- Action item -
Once you find the line with "- [ ] Grep github" in the data that follows, repeat it and every line after it exactly, through the line with "- [ ] Tag the".

START Record extracts

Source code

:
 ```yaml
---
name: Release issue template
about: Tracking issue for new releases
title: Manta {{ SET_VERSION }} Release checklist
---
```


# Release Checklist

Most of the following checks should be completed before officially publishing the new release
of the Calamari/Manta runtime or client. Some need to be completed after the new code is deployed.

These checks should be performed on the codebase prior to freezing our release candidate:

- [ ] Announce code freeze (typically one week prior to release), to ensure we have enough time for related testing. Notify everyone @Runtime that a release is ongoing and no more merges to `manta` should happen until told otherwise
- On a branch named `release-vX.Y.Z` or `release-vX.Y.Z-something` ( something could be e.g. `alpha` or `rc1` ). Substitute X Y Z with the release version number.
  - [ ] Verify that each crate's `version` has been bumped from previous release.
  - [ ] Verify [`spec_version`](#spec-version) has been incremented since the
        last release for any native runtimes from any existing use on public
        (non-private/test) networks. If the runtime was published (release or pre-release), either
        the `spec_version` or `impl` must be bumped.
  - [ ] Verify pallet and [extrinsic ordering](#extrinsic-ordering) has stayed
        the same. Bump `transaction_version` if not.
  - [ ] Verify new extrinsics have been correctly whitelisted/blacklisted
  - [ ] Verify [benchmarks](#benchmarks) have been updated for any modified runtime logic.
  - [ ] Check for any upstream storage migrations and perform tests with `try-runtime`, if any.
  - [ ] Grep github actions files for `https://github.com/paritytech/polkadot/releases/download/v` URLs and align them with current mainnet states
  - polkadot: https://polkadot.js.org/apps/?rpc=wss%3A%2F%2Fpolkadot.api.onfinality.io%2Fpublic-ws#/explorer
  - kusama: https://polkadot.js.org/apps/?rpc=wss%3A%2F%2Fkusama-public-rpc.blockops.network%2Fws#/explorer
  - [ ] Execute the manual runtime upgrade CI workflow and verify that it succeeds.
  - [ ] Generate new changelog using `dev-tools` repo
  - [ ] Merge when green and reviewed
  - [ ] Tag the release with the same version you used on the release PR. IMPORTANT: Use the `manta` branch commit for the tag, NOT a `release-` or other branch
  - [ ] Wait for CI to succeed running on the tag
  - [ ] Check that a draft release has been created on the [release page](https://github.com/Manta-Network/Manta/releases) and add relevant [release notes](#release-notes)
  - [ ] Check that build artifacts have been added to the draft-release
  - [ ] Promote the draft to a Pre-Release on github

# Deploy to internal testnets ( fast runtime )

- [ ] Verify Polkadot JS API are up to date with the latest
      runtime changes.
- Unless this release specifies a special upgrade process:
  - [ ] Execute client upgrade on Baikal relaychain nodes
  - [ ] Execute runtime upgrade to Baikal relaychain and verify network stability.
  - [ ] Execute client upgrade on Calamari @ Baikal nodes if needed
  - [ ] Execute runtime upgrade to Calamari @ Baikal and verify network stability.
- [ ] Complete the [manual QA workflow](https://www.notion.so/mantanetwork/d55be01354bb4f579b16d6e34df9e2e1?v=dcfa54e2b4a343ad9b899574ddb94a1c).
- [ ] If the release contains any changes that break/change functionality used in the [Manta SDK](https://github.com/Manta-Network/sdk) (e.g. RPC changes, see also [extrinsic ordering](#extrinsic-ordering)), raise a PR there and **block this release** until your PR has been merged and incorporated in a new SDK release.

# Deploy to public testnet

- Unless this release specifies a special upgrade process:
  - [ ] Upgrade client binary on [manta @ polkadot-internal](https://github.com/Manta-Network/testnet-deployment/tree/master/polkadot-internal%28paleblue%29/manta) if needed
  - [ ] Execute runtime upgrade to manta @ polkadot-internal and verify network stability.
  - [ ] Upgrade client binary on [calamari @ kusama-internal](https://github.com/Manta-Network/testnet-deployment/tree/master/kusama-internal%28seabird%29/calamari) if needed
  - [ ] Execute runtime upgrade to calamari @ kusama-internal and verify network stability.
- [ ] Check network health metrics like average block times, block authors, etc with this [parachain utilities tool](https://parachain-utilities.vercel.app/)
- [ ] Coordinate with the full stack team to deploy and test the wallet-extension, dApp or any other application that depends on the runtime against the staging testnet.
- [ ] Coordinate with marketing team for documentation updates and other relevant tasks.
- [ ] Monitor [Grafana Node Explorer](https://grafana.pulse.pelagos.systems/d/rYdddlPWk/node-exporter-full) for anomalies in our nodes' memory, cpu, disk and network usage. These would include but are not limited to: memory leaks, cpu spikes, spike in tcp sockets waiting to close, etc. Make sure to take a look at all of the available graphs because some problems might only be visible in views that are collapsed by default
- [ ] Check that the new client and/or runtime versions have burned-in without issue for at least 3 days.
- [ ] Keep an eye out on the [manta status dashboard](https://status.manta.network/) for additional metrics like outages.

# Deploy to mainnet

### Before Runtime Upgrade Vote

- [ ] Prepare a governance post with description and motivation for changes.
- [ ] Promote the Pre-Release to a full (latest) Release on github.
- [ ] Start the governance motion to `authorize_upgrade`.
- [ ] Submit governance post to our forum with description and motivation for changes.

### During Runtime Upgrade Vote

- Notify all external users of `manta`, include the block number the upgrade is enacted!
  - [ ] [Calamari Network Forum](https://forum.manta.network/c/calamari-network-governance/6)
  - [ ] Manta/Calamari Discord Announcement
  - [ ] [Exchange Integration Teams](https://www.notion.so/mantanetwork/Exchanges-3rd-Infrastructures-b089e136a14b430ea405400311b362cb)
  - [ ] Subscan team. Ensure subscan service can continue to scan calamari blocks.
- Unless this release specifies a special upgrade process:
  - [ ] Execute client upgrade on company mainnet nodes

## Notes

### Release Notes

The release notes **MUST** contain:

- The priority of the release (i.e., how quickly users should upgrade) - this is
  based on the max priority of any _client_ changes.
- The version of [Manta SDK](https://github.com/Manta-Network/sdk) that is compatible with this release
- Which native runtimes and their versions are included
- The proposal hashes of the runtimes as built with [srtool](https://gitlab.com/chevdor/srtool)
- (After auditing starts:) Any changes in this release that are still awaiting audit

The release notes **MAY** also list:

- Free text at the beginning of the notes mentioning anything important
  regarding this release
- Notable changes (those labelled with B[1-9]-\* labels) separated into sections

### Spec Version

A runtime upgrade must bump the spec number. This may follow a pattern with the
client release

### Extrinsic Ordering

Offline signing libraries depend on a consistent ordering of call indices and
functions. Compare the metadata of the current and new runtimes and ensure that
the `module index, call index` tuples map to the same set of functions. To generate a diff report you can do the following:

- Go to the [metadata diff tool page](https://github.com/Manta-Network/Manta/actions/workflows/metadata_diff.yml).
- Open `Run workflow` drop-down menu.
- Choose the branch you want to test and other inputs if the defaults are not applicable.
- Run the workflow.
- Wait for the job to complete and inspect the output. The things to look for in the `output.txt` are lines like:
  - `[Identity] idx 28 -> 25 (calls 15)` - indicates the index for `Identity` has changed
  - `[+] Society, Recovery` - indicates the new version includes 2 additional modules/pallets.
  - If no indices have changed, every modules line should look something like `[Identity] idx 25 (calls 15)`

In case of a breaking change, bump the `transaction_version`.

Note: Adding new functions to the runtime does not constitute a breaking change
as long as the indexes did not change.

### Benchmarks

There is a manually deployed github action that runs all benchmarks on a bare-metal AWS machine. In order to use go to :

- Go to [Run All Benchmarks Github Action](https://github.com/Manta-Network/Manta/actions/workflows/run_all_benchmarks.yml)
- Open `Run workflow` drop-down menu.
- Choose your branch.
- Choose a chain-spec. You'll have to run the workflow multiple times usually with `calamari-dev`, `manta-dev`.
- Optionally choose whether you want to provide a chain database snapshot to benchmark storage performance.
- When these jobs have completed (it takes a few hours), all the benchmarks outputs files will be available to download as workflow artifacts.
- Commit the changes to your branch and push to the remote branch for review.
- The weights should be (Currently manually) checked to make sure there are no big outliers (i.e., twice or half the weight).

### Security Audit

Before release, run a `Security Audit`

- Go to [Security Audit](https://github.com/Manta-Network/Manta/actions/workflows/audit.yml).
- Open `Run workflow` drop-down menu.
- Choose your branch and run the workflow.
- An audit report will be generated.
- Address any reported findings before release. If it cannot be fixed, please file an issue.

END Record extracts

- Exercise response -
  - [ ] Grep github actions files for `https://github.com/paritytech/polkadot/releases/download/v` URLs and align them with current mainnet states
  - polkadot: https://polkadot.js.org/apps/?rpc=wss%3A%2F%2Fpolkadot.api.onfinality.io%2Fpublic-ws#/explorer
  - kusama: https://polkadot.js.org/apps/?rpc=wss%3A%2F%2Fkusama-public-rpc.blockops.network%2Fws#/explorer
  - [ ] Execute the manual runtime upgrade CI workflow and verify that it succeeds.
  - [ ] Generate new changelog using `dev-tools` repo
  - [ ] Merge when green and reviewed
  - [ ] Tag the release with the same version you used on the release PR. IMPORTANT: Use the `manta` branch commit for the tag, NOT a `release-` or other branch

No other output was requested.